Monetary Imperialism

It follows that “no type of state can avoid passing through a phase of economic-corporate primitivism” and that “the content of the political hegemony of the new social group which has founded the new type of state must be predominantly of an economic order” to borrow from Gramsci. This new economic order forged by ‘big finance’ or ‘high finance’ involves wholesale “the reorganization of the structure and the real relations between men and the world of the economy or of production.” Any type of cultural promotion, philosophical thought, or artistic humanism amounts to “the negation of the economic world” which this particular order has forged, and it is this particular order which now has a grip over the American state.

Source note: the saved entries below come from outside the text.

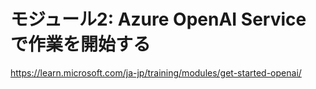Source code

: # モジュール2: Azure OpenAI Service で作業を開始する

https://learn.microsoft.com/ja-jp/training/modules/get-started-openai/
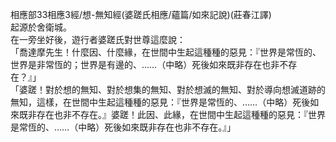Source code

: 相應部33相應3經/想-無知經(婆蹉氏相應/蘊篇/如來記說)(莊春江譯)  
起源於舍衛城。  
在一旁坐好後，遊行者婆蹉氏對世尊這麼說：  
「喬達摩先生！什麼因、什麼緣，在世間中生起這種種的惡見：『世界是常恆的、世界是非常恆的；世界是有邊的、……（中略）死後如來既非存在也非不存在？』」  
「婆蹉！對於想的無知、對於想集的無知、對於想滅的無知、對於導向想滅道跡的無知，這樣，在世間中生起這種種的惡見：『世界是常恆的、……（中略）死後如來既非存在也非不存在。』婆蹉！此因、此緣，在世間中生起這種種的惡見：『世界是常恆的、……（中略）死後如來既非存在也非不存在。』」  
  
  
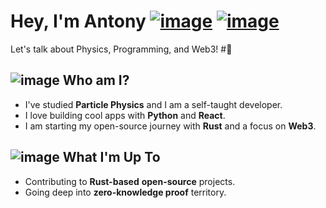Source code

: # Hey, I'm Antony [![image](https://github.com/user-attachments/assets/c0b2115d-6f6d-4d5b-8565-279406c19d2c)](https://linkedin.com/in/akotsampaseris) [![image](https://github.com/user-attachments/assets/84618c14-e9df-4a2c-bf3e-0cc91aad4390)](https://instagram.com/negativeentropy_)

Let's talk about Physics, Programming, and Web3! #🍻

## ![image](https://github.com/user-attachments/assets/a93a1050-18dd-4905-9697-8d73e79df38a) Who am I?
- I've studied **Particle Physics** and I am a self-taught developer.
- I love building cool apps with **Python** and **React**.
- I am starting my open-source journey with **Rust** and a focus on **Web3**. 

## ![image](https://github.com/user-attachments/assets/eed927e9-bea0-495d-8e41-ec5de16cd882) What I'm Up To
- Contributing to **Rust-based** **open-source** projects.
- Going deep into **zero-knowledge proof** territory.
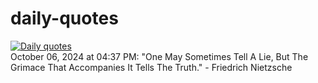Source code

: # daily-quotes
[![Daily quotes](https://github.com/ceepu8/daily-quotes/actions/workflows/daily-quote.yml/badge.svg)](https://github.com/ceepu8/daily-quotes/actions/workflows/daily-quote.yml)<br/>
October 06, 2024 at 04:37 PM: "One May Sometimes Tell A Lie, But The Grimace That Accompanies It Tells The Truth." - Friedrich Nietzsche
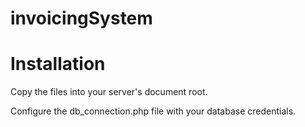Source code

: # invoicingSystem

Installation
============

Copy the files into your server's document root.

Configure the db_connection.php file with your database credentials.
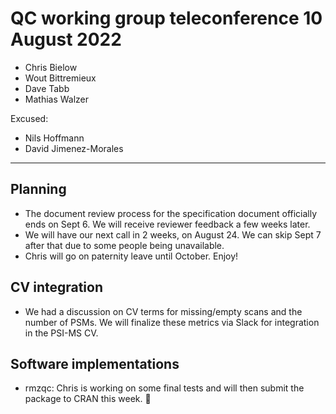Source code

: # QC working group teleconference 10 August 2022

- Chris Bielow
- Wout Bittremieux
- Dave Tabb
- Mathias Walzer

Excused:

- Nils Hoffmann
- David Jimenez-Morales

---

## Planning

- The document review process for the specification document officially ends on Sept 6. We will receive reviewer feedback a few weeks later.
- We will have our next call in 2 weeks, on August 24. We can skip Sept 7 after that due to some people being unavailable.
- Chris will go on paternity leave until October. Enjoy!

## CV integration

- We had a discussion on CV terms for missing/empty scans and the number of PSMs. We will finalize these metrics via Slack for integration in the PSI-MS CV.

## Software implementations

- rmzqc: Chris is working on some final tests and will then submit the package to CRAN this week. 🎉
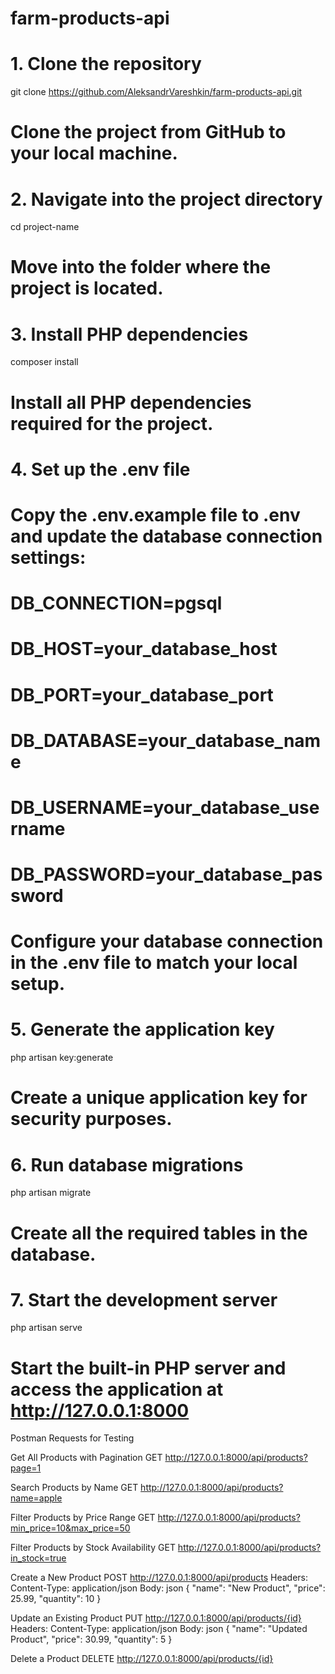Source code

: # farm-products-api

# 1. Clone the repository
git clone https://github.com/AleksandrVareshkin/farm-products-api.git  
# Clone the project from GitHub to your local machine.

# 2. Navigate into the project directory
cd project-name  
# Move into the folder where the project is located.

# 3. Install PHP dependencies
composer install  
# Install all PHP dependencies required for the project.

# 4. Set up the .env file
# Copy the .env.example file to .env and update the database connection settings:

# DB_CONNECTION=pgsql
# DB_HOST=your_database_host
# DB_PORT=your_database_port
# DB_DATABASE=your_database_name
# DB_USERNAME=your_database_username
# DB_PASSWORD=your_database_password

# Configure your database connection in the .env file to match your local setup.

# 5. Generate the application key
php artisan key:generate  
# Create a unique application key for security purposes.

# 6. Run database migrations
php artisan migrate  
# Create all the required tables in the database.

# 7. Start the development server
php artisan serve  
# Start the built-in PHP server and access the application at http://127.0.0.1:8000

Postman Requests for Testing

Get All Products with Pagination
GET http://127.0.0.1:8000/api/products?page=1

Search Products by Name
GET http://127.0.0.1:8000/api/products?name=apple

Filter Products by Price Range
GET http://127.0.0.1:8000/api/products?min_price=10&max_price=50

Filter Products by Stock Availability
GET http://127.0.0.1:8000/api/products?in_stock=true

Create a New Product
POST http://127.0.0.1:8000/api/products
Headers: Content-Type: application/json
Body:
json
{
  "name": "New Product",
  "price": 25.99,
  "quantity": 10
}

Update an Existing Product
PUT http://127.0.0.1:8000/api/products/{id}
Headers: Content-Type: application/json
Body:
json
{
  "name": "Updated Product",
  "price": 30.99,
  "quantity": 5
}

Delete a Product
DELETE http://127.0.0.1:8000/api/products/{id}


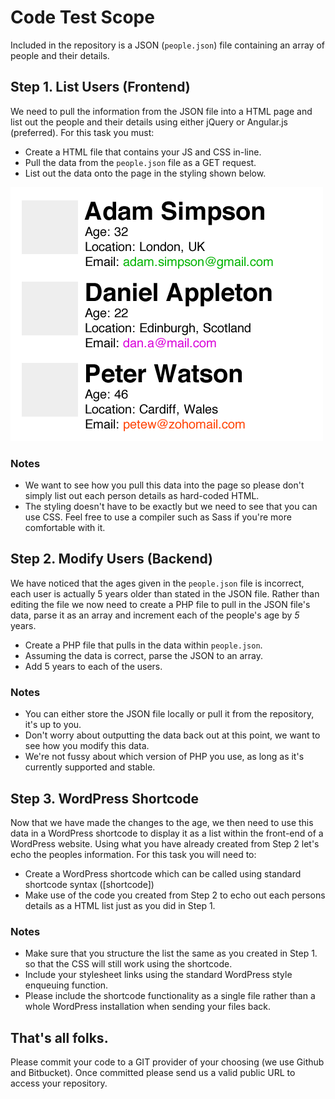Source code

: # Code Test Scope
Included in the repository is a JSON (`people.json`) file containing an array of people and their details.

## Step 1. List Users (Frontend)
We need to pull the information from the JSON file into a HTML page and list out the people and their details using either jQuery or Angular.js (preferred). For this task you must:

* Create a HTML file that contains your JS and CSS in-line.
* Pull the data from the `people.json` file as a GET request.
* List out the data onto the page in the styling shown below.

![Example of list styling](./list-example.png)

### Notes
* We want to see how you pull this data into the page so please don't simply list out each person details as hard-coded HTML.
* The styling doesn't have to be exactly but we need to see that you can use CSS. Feel free to use a compiler such as Sass if you're more comfortable with it.

## Step 2. Modify Users (Backend)
We have noticed that the ages given in the `people.json` file is incorrect, each user is actually 5 years older than stated in the JSON file. Rather than editing the file we now need to create a PHP file to pull in the JSON file's data, parse it as an array and increment each of the people's age by *5* years. 

* Create a PHP file that pulls in the data within `people.json`.
* Assuming the data is correct, parse the JSON to an array.
* Add 5 years to each of the users.

### Notes 
* You can either store the JSON file locally or pull it from the repository, it's up to you.
* Don't worry about outputting the data back out at this point, we want to see how you modify this data.
* We're not fussy about which version of PHP you use, as long as it's currently supported and stable.

## Step 3. WordPress Shortcode
Now that we have made the changes to the age, we then need to use this data in a WordPress shortcode to display it as a list within the front-end of a WordPress website. Using what you have already created from Step 2 let's echo the peoples information. For this task you will need to:

* Create a WordPress shortcode which can be called using standard shortcode syntax ([shortcode])
* Make use of the code you created from Step 2 to echo out each persons details as a HTML list just as you did in Step 1.

### Notes
* Make sure that you structure the list the same as you created in Step 1. so that the CSS will still work using the shortcode.
* Include your stylesheet links using the standard WordPress style enqueuing function. 
* Please include the shortcode functionality as a single file rather than a whole WordPress installation when sending your files back.

## That's all folks.
Please commit your code to a GIT provider of your choosing (we use Github and Bitbucket). Once committed please send us a valid public URL to access your repository.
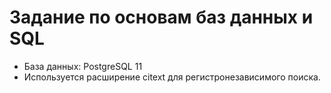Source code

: # Задание по основам баз данных и SQL

* База данных: PostgreSQL 11
* Используется расширение citext для регистронезависимого поиска.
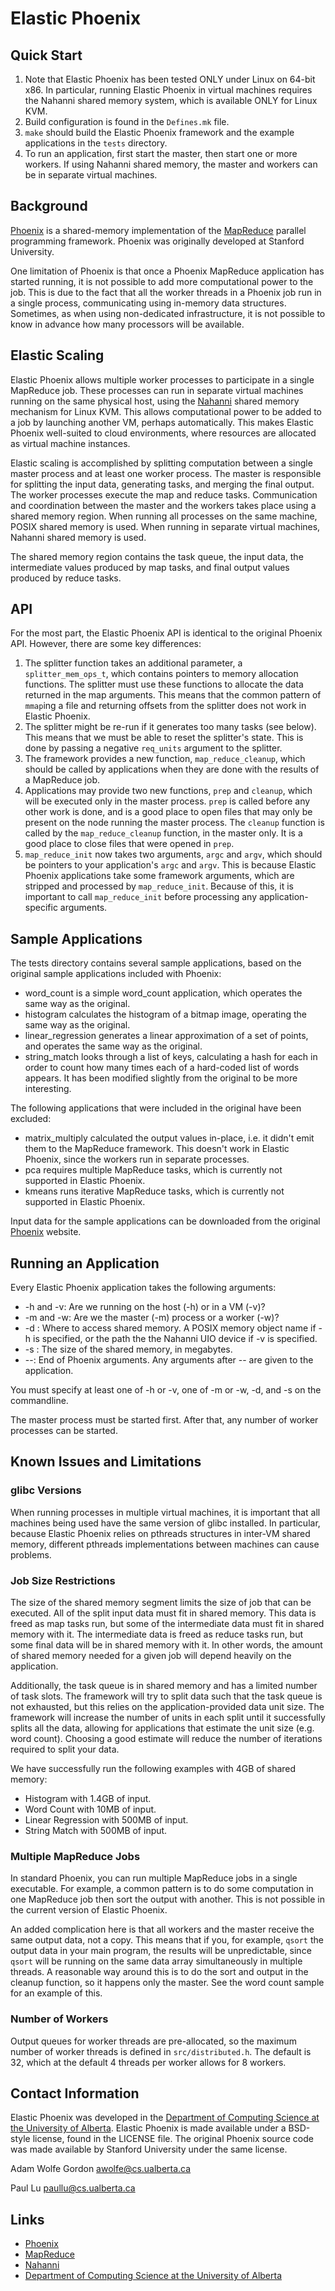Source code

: Elastic Phoenix
===============

Quick Start
-----------

1. Note that Elastic Phoenix has been tested ONLY under Linux on 64-bit x86.  In
   particular, running Elastic Phoenix in virtual machines requires the Nahanni
   shared memory system, which is available ONLY for Linux KVM.
2. Build configuration is found in the `Defines.mk` file.
3. `make` should build the Elastic Phoenix framework and the example
   applications in the `tests` directory.
4. To run an application, first start the master, then start one or more
   workers.  If using Nahanni shared memory, the master and workers can be in
   separate virtual machines.

Background
----------

[Phoenix][] is a shared-memory implementation of the [MapReduce][] parallel
programming framework.  Phoenix was originally developed at Stanford
University.

One limitation of Phoenix is that once a Phoenix MapReduce application has
started running, it is not possible to add more computational power to the job.
This is due to the fact that all the worker threads in a Phoenix job run in a
single process, communicating using in-memory data structures.  Sometimes, as
when using non-dedicated infrastructure, it is not possible to know in advance
how many processors will be available.

Elastic Scaling
---------------

Elastic Phoenix allows multiple worker processes to participate in a single
MapReduce job.  These processes can run in separate virtual machines running on
the same physical host, using the [Nahanni][] shared memory mechanism for Linux
KVM.  This allows computational power to be added to a job by launching another
VM, perhaps automatically.  This makes Elastic Phoenix well-suited to cloud
environments, where resources are allocated as virtual machine instances.

Elastic scaling is accomplished by splitting computation between a single master
process and at least one worker process.  The master is responsible for
splitting the input data, generating tasks, and merging the final output.  The
worker processes execute the map and reduce tasks.  Communication and
coordination between the master and the workers takes place using a shared
memory region.  When running all processes on the same machine, POSIX shared
memory is used.  When running in separate virtual machines, Nahanni shared
memory is used.

The shared memory region contains the task queue, the input data, the
intermediate values produced by map tasks, and final output values produced by
reduce tasks.

API
---

For the most part, the Elastic Phoenix API is identical to the original Phoenix
API.  However, there are some key differences:

1. The splitter function takes an additional parameter, a `splitter_mem_ops_t`,
   which contains pointers to memory allocation functions.  The splitter must
   use these functions to allocate the data returned in the map arguments.  This
   means that the common pattern of `mmap`ing a file and returning offsets from
   the splitter does not work in Elastic Phoenix.
2. The splitter might be re-run if it generates too many tasks (see below).
   This means that we must be able to reset the splitter's state.  This is done
   by passing a negative `req_units` argument to the splitter.
3. The framework provides a new function, `map_reduce_cleanup`, which should be
   called by applications when they are done with the results of a MapReduce
   job.
4. Applications may provide two new functions, `prep` and `cleanup`, which will
   be executed only in the master process.  `prep` is called before any other
   work is done, and is a good place to open files that may only be present on
   the node running the master process.  The `cleanup` function is called by the
   `map_reduce_cleanup` function, in the master only.  It is a good place to
   close files that were opened in `prep`.
5. `map_reduce_init` now takes two arguments, `argc` and `argv`, which should be
   pointers to your application's `argc` and `argv`.  This is because Elastic
   Phoenix applications take some framework arguments, which are stripped and
   processed by `map_reduce_init`.  Because of this, it is important to call
   `map_reduce_init` before processing any application-specific arguments.

Sample Applications
-------------------

The tests directory contains several sample applications, based on the original
sample applications included with Phoenix:

* word_count is a simple word_count application, which operates the same way as
  the original.
* histogram calculates the histogram of a bitmap image, operating the same way
  as the original.
* linear_regression generates a linear approximation of a set of points, and
  operates the same way as the original.
* string_match looks through a list of keys, calculating a hash for each in
  order to count how many times each of a hard-coded list of words appears.  It
  has been modified slightly from the original to be more interesting.

The following applications that were included in the original have been
excluded:

* matrix_multiply calculated the output values in-place, i.e. it didn't emit
  them to the MapReduce framework.  This doesn't work in Elastic Phoenix, since
  the workers run in separate processes.
* pca requires multiple MapReduce tasks, which is currently not supported in
  Elastic Phoenix.
* kmeans runs iterative MapReduce tasks, which is currently not supported in
  Elastic Phoenix.
 
Input data for the sample applications can be downloaded from the original
[Phoenix][] website.
  
Running an Application
----------------------

Every Elastic Phoenix application takes the following arguments:

* -h and -v: Are we running on the host (-h) or in a VM (-v)?
* -m and -w: Are we the master (-m) process or a worker (-w)?
* -d <name>: Where to access shared memory.  A POSIX memory object name if -h is
specified, or the path the the Nahanni UIO device if -v is specified.
* -s <size>: The size of the shared memory, in megabytes.
* --: End of Phoenix arguments.  Any arguments after -- are given to the
application.

You must specify at least one of -h or -v, one of -m or -w, -d, and -s on the
commandline.

The master process must be started first.  After that, any number of worker
processes can be started.

Known Issues and Limitations
----------------------------

### glibc Versions

When running processes in multiple virtual machines, it is important that all
machines being used have the same version of glibc installed.  In particular,
because Elastic Phoenix relies on pthreads structures in inter-VM shared memory,
different pthreads implementations between machines can cause problems.

### Job Size Restrictions
  
The size of the shared memory segment limits the size of job that can be
executed.  All of the split input data must fit in shared memory.  This data is
freed as map tasks run, but some of the intermediate data must fit in shared
memory with it.  The intermediate data is freed as reduce tasks run, but some
final data will be in shared memory with it.  In other words, the amount of
shared memory needed for a given job will depend heavily on the application.

Additionally, the task queue is in shared memory and has a limited number of
task slots.  The framework will try to split data such that the task queue is
not exhausted, but this relies on the application-provided data unit size.  The
framework will increase the number of units in each split until it successfully
splits all the data, allowing for applications that estimate the unit size
(e.g. word count).  Choosing a good estimate will reduce the number of
iterations required to split your data.

We have successfully run the following examples with 4GB of shared memory:

* Histogram with 1.4GB of input.
* Word Count with 10MB of input.
* Linear Regression with 500MB of input.
* String Match with 500MB of input.

### Multiple MapReduce Jobs

In standard Phoenix, you can run multiple MapReduce jobs in a single
executable.  For example, a common pattern is to do some computation in one
MapReduce job then sort the output with another.  This is not possible in the
current version of Elastic Phoenix.

An added complication here is that all workers and the master receive the same
output data, not a copy.  This means that if you, for example, `qsort` the
output data in your main program, the results will be unpredictable, since
`qsort` will be running on the same data array simultaneously in multiple
threads.  A reasonable way around this is to do the sort and output in the
cleanup function, so it happens only the master.  See the word count sample for
an example of this.

### Number of Workers

Output queues for worker threads are pre-allocated, so the maximum number of
worker threads is defined in `src/distributed.h`.  The default is 32, which at
the default 4 threads per worker allows for 8 workers.

Contact Information
-------------------

Elastic Phoenix was developed in the [Department of Computing Science at the
University of Alberta][].  Elastic Phoenix is made available under a BSD-style
license, found in the LICENSE file.  The original Phoenix source code was made
available by Stanford University under the same license.

Adam Wolfe Gordon <awolfe@cs.ualberta.ca>

Paul Lu <paullu@cs.ualberta.ca>

Links
-----

* [Phoenix][]
* [MapReduce][]
* [Nahanni][]
* [Department of Computing Science at the University of Alberta][]

[Phoenix]: http://mapreduce.stanford.edu
[MapReduce]: http://labs.google.com/papers/mapreduce.html
[Nahanni]: http://gitorious.com/nahanni
[Department of Computing Science at the University of Alberta]: http://www.cs.ualberta.ca
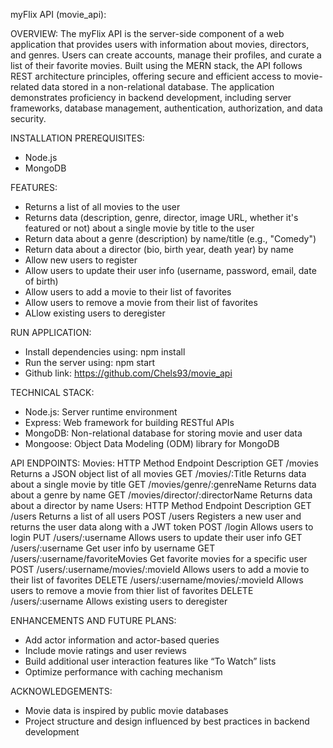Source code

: myFlix API (movie_api):

OVERVIEW:
The myFlix API is the server-side component of a web application that provides users with information about movies, directors, and genres. Users can create accounts, manage their profiles, and curate a list of their favorite movies. Built using the MERN stack, the API follows REST architecture principles, offering secure and efficient access to movie-related data stored in a non-relational database. The application demonstrates proficiency in backend development, including server frameworks, database management, authentication, authorization, and data security.

INSTALLATION PREREQUISITES:
- Node.js
- MongoDB

FEATURES:
- Returns a list of all movies to the user
- Returns data (description, genre, director, image URL, whether it's featured or not) about a single movie by title to the user
- Return data about a genre (description) by name/title (e.g., "Comedy")
- Return data about a director (bio, birth year, death year) by name 
- Allow new users to register
- Allow users to update their user info (username, password, email, date of birth)
- Allow users to add a movie to their list of favorites
- Allow users to remove a movie from their list of favorites 
- ALlow existing users to deregister 

RUN APPLICATION:
- Install dependencies using: npm install
- Run the server using: npm start 
- Github link: https://github.com/Chels93/movie_api

TECHNICAL STACK:
- Node.js: Server runtime environment
- Express: Web framework for building RESTful APIs
- MongoDB: Non-relational database for storing movie and user data
- Mongoose: Object Data Modeling (ODM) library for MongoDB

API ENDPOINTS:
    Movies:
        HTTP Method	            Endpoint	                            Description
            GET	            /movies	                                Returns a JSON object list of all movies
            GET	            /movies/:Title	                        Returns data about a single movie by title
            GET	            /movies/genre/:genreName	            Returns data about a genre by name
            GET	            /movies/director/:directorName	        Returns data about a director by name
    Users:
        HTTP Method	            Endpoint	                            Description
            GET	            /users	                                Returns a list of all users
            POST            /users                                  Registers a new user and returns the user data along with a JWT token
            POST	        /login                                  Allows users to login
            PUT	            /users/:username	                    Allows users to update their user info
            GET	            /users/:username	                    Get user info by username 
            GET	            /users/:username/favoriteMovies         Get favorite movies for a specific user
            POST            /users/:username/movies/:movieId        Allows users to add a movie to their list of favorites
            DELETE          /users/:username/movies/:movieId        Allows users to remove a movie from thier list of favorites 
            DELETE          /users/:username                        Allows existing users to deregister


ENHANCEMENTS AND FUTURE PLANS:
- Add actor information and actor-based queries
- Include movie ratings and user reviews
- Build additional user interaction features like “To Watch” lists
- Optimize performance with caching mechanism

ACKNOWLEDGEMENTS:
- Movie data is inspired by public movie databases
- Project structure and design influenced by best practices in backend development
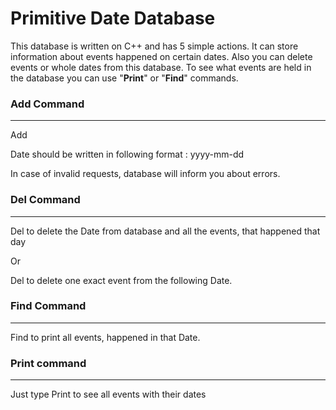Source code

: # Primitive Date Database
This database is written on C++ and has 5 simple actions. It can store information about events happened on certain dates. Also you can delete events or whole dates from this database. To see what events are held in the database you can use "**Print**" or "**Find**" commands.
### Add Command
---
Add <Date> <event>
  
Date should be written in following format : yyyy-mm-dd

In case of invalid requests, database will inform you about errors. 
### Del Command
---
Del <Date> to delete the Date from database and all the events, that happened that day
  
Or

Del <Date> <event> to delete one exact event from the following Date.
### Find Command
---
Find <Date> to print all events, happened in that Date.
### Print command
---
Just type Print to see all events with their dates
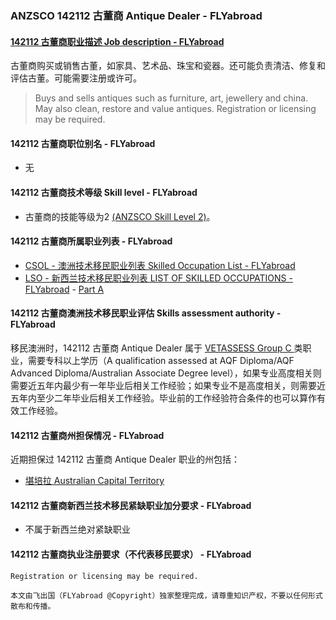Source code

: ### ANZSCO 142112 古董商 Antique Dealer - FLYabroad ###

####  [142112 古董商职业描述 Job description - FLYabroad](http://www.flyabroadvisa.com/anzsco/1421.html#142112)

古董商购买或销售古董，如家具、艺术品、珠宝和瓷器。还可能负责清洁、修复和评估古董。可能需要注册或许可。

> Buys and sells antiques such as furniture, art, jewellery and china. May also clean, restore and value antiques. Registration or licensing may be required.

#### 142112 古董商职位别名 - FLYabroad
 
- 无

#### 142112 古董商技术等级 Skill level - FLYabroad

- 古董商的技能等级为2 [(ANZSCO Skill Level 2)](http://www.flyabroadvisa.com/anzsco/)。

#### 142112 古董商所属职业列表 - FLYabroad

- [CSOL - 澳洲技术移民职业列表 Skilled Occupation List - FLYabroad](http://www.flyabroadvisa.com/sol/)
- [LSO - 新西兰技术移民职业列表 LIST OF SKILLED OCCUPATIONS - FLYabroad](http://nz.flyabroadvisa.com/lso/) - [Part A](parta)

#### 142112 古董商澳洲技术移民职业评估 Skills assessment authority - FLYabroad

移民澳洲时，142112 古董商 Antique Dealer 属于 [VETASSESS Group C ](http://www.flyabroadvisa.com/ass/vetassess.html)类职业，需要专科以上学历（A qualification assessed at AQF Diploma/AQF Advanced Diploma/Australian Associate Degree level），如果专业高度相关则需要近五年内最少有一年毕业后相关工作经验；如果专业不是高度相关，则需要近五年内至少二年毕业后相关工作经验。毕业前的工作经验符合条件的也可以算作有效工作经验。

#### 142112 古董商州担保情况 - FLYabroad

近期担保过 142112 古董商 Antique Dealer 职业的州包括：

- [堪培拉 Australian Capital Territory](http://www.flyabroadvisa.com/zdb/act.html)

#### 142112 古董商新西兰技术移民紧缺职业加分要求 - FLYabroad

- 不属于新西兰绝对紧缺职业

#### 142112 古董商执业注册要求（不代表移民要求） - FLYabroad

    Registration or licensing may be required.

`本文由飞出国（FLYabroad @Copyright）独家整理完成，请尊重知识产权，不要以任何形式散布和传播。`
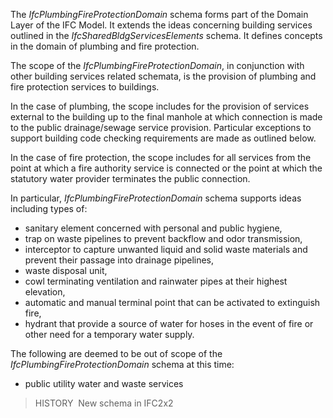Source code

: ﻿The _IfcPlumbingFireProtectionDomain_ schema forms part of the Domain Layer of the IFC Model. It extends the ideas concerning building services outlined in the _IfcSharedBldgServicesElements_ schema. It defines concepts in the domain of plumbing and fire protection.

The scope of the _IfcPlumbingFireProtectionDomain_, in conjunction with other building services related schemata, is the provision of plumbing and fire protection services to buildings.

In the case of plumbing, the scope includes for the provision of services external to the building up to the final manhole at which connection is made to the public drainage/sewage service provision. Particular exceptions to support building code checking requirements are made as outlined below.

In the case of fire protection, the scope includes for all services from the point at which a fire authority service is connected or the point at which the statutory water provider terminates the public connection.

In particular, _IfcPlumbingFireProtectionDomain_ schema supports ideas including types of:

* sanitary element concerned with personal and public hygiene,
* trap on waste pipelines to prevent backflow and odor transmission,
* interceptor to capture unwanted liquid and solid waste materials and prevent their passage into drainage pipelines,
* waste disposal unit,
* cowl terminating ventilation and rainwater pipes at their highest elevation,
* automatic and manual terminal point that can be activated to extinguish fire,
* hydrant that provide a source of water for hoses in the event of fire or other need for a temporary water supply.

The following are deemed to be out of scope of the _IfcPlumbingFireProtectionDomain_ schema at this time:

* public utility water and waste services

> HISTORY&nbsp; New schema in IFC2x2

Why big finance or high finance wields supremacy over the state and “what allows banks to live by a different set of rules from the rest of society” is “the privilege that derives from being the exclusive purveyor of credit in the economy” to borrow from Stefan Eich. He added:

“In the private-public partnership by which the state delegates the provision of a crucial public good – money – to private agents, the people ended up as hostage to the agents it itself once empowered. The result has been a perverse situation of central-bank supremacy in order to provide financial liquidity for banks rather than in the service of broad-based credit provision and a more egalitarian financial citizenship.”

But the banks are now in a “bind” due to government debt and the deteriorating economic and social conditions which stem from the imposition of their economic model, despite their long-standing supremacy. In turn, governments are in greater need of credit from the big banks because of the debt. Thus, both the banks and the governments are in a bind. As Eich wrote: “Global finance desperately needs the state to provide liquidity and safe assets. And yet this does not seem to give the state the upper hand, because the state in turn depends on banks to provide credit.” 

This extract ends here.